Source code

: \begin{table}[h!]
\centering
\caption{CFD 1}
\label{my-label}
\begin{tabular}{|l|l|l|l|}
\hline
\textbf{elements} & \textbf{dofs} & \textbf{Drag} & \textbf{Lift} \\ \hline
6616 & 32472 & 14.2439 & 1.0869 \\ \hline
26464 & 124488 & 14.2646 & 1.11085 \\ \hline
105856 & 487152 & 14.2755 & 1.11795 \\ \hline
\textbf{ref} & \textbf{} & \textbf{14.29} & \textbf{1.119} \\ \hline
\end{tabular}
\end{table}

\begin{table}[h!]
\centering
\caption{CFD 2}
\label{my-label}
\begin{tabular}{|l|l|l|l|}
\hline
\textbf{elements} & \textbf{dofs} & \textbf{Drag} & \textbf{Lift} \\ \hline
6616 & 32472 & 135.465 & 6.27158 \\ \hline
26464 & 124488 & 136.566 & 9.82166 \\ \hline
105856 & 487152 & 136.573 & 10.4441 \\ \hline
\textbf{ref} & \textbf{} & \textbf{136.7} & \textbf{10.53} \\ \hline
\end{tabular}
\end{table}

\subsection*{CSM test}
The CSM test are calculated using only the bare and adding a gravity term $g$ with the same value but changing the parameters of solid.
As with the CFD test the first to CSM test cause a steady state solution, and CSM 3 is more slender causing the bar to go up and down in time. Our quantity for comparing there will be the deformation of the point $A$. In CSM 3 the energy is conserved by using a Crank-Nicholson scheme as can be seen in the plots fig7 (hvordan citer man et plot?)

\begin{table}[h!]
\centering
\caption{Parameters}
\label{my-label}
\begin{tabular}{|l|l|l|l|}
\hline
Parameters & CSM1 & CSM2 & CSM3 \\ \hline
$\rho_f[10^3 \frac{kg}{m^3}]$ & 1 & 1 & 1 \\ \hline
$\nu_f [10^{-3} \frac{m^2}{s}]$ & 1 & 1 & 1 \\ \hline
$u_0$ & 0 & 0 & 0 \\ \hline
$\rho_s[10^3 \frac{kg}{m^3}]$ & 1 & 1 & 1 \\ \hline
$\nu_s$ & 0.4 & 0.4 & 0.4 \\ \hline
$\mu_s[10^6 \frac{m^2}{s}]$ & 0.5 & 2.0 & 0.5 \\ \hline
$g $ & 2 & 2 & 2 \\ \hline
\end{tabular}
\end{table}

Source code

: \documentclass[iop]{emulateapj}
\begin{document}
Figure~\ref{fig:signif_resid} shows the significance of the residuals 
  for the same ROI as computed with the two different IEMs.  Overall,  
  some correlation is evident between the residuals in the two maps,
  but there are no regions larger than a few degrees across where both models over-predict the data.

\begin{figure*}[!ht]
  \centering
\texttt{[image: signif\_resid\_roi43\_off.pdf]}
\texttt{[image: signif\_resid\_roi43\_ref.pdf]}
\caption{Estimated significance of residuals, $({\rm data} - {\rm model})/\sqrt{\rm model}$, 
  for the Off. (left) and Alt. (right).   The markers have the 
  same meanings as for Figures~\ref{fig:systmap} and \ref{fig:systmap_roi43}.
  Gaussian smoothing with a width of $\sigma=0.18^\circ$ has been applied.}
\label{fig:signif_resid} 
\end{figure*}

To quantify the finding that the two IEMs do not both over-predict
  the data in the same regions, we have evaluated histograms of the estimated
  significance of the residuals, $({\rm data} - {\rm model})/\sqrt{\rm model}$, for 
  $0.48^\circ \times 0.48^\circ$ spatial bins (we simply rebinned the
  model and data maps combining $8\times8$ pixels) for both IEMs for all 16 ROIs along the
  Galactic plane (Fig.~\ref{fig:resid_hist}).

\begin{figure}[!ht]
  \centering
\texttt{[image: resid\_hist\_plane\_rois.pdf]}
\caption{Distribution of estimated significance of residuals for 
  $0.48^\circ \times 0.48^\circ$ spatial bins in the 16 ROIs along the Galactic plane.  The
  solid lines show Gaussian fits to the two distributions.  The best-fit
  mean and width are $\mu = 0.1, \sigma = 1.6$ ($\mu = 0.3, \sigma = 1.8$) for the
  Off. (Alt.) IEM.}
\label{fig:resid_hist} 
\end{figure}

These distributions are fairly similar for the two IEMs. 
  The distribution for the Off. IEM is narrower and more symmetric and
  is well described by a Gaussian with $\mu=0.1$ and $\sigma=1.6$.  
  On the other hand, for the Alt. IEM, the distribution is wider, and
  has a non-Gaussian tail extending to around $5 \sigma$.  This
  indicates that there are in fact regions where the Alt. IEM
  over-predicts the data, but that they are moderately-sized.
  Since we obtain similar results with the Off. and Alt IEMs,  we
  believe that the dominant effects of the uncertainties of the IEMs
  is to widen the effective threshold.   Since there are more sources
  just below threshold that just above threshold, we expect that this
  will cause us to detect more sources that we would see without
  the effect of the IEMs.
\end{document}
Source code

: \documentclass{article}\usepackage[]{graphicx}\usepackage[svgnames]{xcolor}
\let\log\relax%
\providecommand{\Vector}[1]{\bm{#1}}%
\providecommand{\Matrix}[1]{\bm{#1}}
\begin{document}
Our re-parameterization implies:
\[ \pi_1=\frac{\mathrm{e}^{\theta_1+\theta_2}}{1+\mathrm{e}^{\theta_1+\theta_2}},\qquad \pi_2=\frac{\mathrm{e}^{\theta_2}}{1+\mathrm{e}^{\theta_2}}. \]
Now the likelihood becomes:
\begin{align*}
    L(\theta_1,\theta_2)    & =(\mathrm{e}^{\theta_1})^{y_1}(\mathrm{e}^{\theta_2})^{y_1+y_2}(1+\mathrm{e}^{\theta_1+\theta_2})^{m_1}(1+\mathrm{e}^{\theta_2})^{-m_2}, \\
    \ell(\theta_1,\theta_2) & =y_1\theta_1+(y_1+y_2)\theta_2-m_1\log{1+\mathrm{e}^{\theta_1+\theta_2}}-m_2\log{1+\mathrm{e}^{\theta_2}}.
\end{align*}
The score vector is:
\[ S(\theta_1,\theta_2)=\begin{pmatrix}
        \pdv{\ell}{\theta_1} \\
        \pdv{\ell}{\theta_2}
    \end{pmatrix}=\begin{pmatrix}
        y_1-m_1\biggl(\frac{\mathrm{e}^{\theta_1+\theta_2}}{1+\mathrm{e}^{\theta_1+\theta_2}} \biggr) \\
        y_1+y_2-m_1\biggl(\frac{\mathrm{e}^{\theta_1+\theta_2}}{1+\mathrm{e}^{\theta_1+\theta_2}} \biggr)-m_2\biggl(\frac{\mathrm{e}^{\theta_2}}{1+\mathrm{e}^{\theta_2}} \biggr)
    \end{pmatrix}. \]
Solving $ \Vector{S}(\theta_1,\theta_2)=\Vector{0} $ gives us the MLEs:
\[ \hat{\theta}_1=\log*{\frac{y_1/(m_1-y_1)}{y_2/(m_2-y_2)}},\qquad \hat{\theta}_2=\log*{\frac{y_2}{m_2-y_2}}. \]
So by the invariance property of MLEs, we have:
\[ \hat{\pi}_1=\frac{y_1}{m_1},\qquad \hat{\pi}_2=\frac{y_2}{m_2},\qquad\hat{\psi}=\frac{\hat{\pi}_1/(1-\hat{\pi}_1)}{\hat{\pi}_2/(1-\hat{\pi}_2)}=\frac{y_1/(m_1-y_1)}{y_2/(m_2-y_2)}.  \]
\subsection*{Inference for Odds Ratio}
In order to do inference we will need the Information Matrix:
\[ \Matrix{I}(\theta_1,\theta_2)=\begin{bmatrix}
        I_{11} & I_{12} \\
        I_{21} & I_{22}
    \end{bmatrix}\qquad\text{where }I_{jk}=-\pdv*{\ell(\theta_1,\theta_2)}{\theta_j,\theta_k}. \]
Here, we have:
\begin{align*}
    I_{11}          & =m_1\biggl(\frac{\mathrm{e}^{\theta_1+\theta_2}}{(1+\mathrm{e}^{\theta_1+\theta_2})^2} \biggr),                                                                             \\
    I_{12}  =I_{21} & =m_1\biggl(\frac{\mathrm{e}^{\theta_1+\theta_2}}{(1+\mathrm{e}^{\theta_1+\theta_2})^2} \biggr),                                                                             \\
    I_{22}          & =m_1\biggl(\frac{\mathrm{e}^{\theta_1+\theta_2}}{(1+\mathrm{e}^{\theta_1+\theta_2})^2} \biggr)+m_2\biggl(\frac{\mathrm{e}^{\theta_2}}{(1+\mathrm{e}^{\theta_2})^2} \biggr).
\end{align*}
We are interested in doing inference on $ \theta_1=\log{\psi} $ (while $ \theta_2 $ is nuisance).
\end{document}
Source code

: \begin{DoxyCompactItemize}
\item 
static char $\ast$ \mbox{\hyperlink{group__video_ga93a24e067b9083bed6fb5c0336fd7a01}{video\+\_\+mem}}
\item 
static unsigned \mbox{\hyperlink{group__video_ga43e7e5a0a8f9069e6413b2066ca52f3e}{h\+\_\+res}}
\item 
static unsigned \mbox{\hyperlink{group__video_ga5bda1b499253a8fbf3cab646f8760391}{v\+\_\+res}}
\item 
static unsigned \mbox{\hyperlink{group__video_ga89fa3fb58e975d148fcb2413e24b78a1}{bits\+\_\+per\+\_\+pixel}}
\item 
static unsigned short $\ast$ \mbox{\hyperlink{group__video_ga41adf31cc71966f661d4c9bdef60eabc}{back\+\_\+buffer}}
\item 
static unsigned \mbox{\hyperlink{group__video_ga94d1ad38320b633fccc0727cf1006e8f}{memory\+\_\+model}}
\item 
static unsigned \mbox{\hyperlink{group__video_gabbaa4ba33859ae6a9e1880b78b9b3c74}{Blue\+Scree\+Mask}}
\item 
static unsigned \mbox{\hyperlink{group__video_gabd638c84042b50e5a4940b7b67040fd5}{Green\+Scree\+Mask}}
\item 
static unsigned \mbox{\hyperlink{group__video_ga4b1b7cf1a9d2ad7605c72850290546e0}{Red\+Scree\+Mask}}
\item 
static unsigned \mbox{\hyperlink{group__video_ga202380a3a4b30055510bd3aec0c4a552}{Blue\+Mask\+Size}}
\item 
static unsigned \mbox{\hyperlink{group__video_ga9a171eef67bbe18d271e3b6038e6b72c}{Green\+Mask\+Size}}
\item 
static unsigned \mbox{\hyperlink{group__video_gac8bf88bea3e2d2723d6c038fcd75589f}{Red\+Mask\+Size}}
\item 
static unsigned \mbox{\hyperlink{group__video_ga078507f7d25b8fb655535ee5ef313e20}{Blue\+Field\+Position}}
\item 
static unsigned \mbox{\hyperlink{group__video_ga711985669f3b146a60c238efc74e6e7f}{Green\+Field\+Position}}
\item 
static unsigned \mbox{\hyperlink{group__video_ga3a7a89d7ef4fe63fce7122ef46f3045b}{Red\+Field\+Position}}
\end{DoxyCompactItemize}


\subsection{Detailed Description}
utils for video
□ □ □ □ □
WORK INSTRUCTION: In the records, how many lines have the word "that" in them? Only the number is needed.

YOUR RESPONSE: 6